Swego czasu miałem zbiornik 600 l, 160/70/55h. Pielęgnice Ameryki Południowej, duże sztuki.

Filtracja to eheim 2260 i 2217, ceramika aquaszut około 15 litrów i gąbki. Ciągle walczyłem z glonami i azotynami - niewielkie 0,1 ale były cały czas. Dekoracje to piach i kilka korzeni.

Postanowiłem, że odłączę wszystkie filtry zewnętrzne, podłoże i powierzchnia ścian akwarium jest dostatecznie duża do rozwoju bakterii nitryfikacyjnych. Uznałem, że kubły wciągają syf do środka, tam on się kumuluje, gnije i rozkłada i cały czas obciąża akwarium.

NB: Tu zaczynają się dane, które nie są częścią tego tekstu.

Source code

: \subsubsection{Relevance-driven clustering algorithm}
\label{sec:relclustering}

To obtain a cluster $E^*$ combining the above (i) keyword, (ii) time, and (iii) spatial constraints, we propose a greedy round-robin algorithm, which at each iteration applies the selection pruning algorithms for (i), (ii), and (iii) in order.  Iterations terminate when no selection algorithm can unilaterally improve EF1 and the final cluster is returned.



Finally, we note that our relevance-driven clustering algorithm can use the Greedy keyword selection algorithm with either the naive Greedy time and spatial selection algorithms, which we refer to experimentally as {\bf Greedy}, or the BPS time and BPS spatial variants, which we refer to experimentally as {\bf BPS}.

Zainstalowałem falownik 6000l/h i kaskadę aquaclear 110 o przepływie 1800l/h z samą gąbką. Kaskadę dlatego, że jest bardzo wygodna do czyszczenia. Miała pracować tylko jako filtr mechaniczny. Jako, że czyszczenie filtra była bardzo wygodne to gąbkę czyściłem codziennie, raz na trzy dni jak mi się chciało ale często. Efekt po 3 dniach azotyny 0,0, glony w odwrocie i ... azotany z 50 spadły na 30 potem do 20.

Mój wniosek - usuwać z obiegu materii w akwarium jak najwięcej mechanicznych resztek ( odchodów, resztek pokarmu itp. ) zanim rozpocznie się ich rozkład, wtedy cały system

" odetchnie " i nie będzie problemów.

Teraz mam zbiornik 1100 litrów 200/85/65h i pracuje tam tylko pompa 4500l/h z wkładem mechanicznym. 180 kg podłoża robi swoje, warunek, jak najmniej resztek organicznych.

Teraz w filtracji stawiam na łatwość czyszczenia filtra i wkładu mechanicznego.


Andrzej

  • Dziękuję 2
Gość pemergency
Opublikowano

ale jak 180kg podłoża? bakterie zasiedlają tylko jego górną warstwę, jeśli piasek się nie porusza - "gotuje" (jak w fbfie) czyli nie ma odpowiedniej ilości tlenu to bakterie nitryfikacyjne w dolnych partiach tego piachu nie mają prawa istnieć, czyli tak naprawdę daje nam to powierzchnię 200x85cm + oczywiście szyby i cała reszta dekoracji...

Opublikowano

Wedle swoich obserwacji woda dostaje się bez najmniejszych problemów do warstw poniżej 4 cm. U mnie w akwarium i tak nie ma grubszej warstwy piachu, max to właśnie 4 cm. Do tego pielęgnice przekopują dno zbiornika codziennie.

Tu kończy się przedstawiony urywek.